- Tankōbon volume cover

零落 (Reiraku)
- Genre: Drama
- Written by: Inio Asano
- Published by: Shogakukan
- English publisher: NA: Viz Media;
- Magazine: Big Comic Superior
- Original run: March 10, 2017 – July 28, 2017
- Volumes: 1
- Directed by: Naoto Takenaka
- Written by: Yutaka Kuramochi
- Music by: Ryohei Shima
- Studio: Django Films
- Released: March 17, 2023
- Runtime: 128 minutes
- Anime and manga portal

= Downfall (manga) =

Japanese manga series

Downfall (零落, Reiraku) is a Japanese manga series written and illustrated by Inio Asano. It was serialized in Shogakukan's seinen manga magazine Big Comic Superior from March to July 2017, with its chapters collected in a single tankōbon volume. A live action film adaptation premiered in March 2023.

==Premise==
The series centers on Kaoru Fukazawa, a manga writer and artist who has just completed his successful series Goodnight Sunset. Following this, his life begins to fall apart. He has run out of ideas, he is divorcing his wife, he strikes up an unusual friendship with an escort, and he begins to feel detached from the manga industry and sees readers as consumers of trash and believes the only important thing is making money.

== Media ==
=== Manga ===
Written and illustrated by Inio Asano, Downfall was serialized in Shogakukan's seinen manga magazine Big Comic Superior from March 10 to July 28, 2017. Shogakukan collected its chapters in a single tankōbon volume, released on October 30, 2017.

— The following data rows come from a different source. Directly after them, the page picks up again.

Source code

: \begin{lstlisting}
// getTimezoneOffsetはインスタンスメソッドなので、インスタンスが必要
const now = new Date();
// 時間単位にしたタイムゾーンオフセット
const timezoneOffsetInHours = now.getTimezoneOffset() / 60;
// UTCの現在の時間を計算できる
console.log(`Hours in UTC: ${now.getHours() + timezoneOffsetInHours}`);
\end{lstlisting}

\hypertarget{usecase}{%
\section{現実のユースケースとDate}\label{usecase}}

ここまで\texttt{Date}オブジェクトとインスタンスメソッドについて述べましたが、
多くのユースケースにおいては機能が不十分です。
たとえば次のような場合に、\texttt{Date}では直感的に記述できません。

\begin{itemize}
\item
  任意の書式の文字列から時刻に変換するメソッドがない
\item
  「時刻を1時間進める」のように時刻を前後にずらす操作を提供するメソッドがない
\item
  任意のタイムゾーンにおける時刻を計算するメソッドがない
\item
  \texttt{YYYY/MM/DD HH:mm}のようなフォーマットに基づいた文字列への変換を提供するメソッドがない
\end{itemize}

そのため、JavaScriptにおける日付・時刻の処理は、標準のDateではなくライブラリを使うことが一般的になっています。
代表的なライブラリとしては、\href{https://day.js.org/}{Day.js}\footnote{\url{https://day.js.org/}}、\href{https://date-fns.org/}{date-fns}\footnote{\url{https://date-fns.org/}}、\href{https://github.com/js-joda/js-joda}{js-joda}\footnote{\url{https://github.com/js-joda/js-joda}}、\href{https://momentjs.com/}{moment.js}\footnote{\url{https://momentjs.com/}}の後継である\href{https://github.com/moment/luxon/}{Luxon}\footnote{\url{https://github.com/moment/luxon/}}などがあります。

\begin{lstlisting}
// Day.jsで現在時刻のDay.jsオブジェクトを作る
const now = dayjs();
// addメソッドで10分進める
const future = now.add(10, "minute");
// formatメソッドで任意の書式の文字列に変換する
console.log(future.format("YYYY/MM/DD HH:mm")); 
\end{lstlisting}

In North America, the manga was licensed for English release by Viz Media. The volume was released on February 18, 2020.

| No. | Original release date | Original ISBN | English release date | English ISBN |
|---|---|---|---|---|
| 1 | October 30, 2017 | 978-4-09-189745-9 | February 18, 2020 | 978-1-9747-0936-6 |

=== Live-action film ===
In October 2022, it was announced that the manga would receive a live action film adaptation, premiered in Japan on March 17, 2023. It was directed by Naoto Takenaka, starring Takumi Saitoh as Kaoru Fukusawa, Shuri as Chifuyu and Megumi as Nozomi Machida.

== Reception ==
The manga debuted at 27th place on Oricon's weekly chart of the best-selling manga, with 27,953 copies sold. The series ranked twelfth, alongside 1122: For a Happy Marriage, on "The Best Manga 2018 Kono Manga wo Yome!" ranking by Freestyle magazine.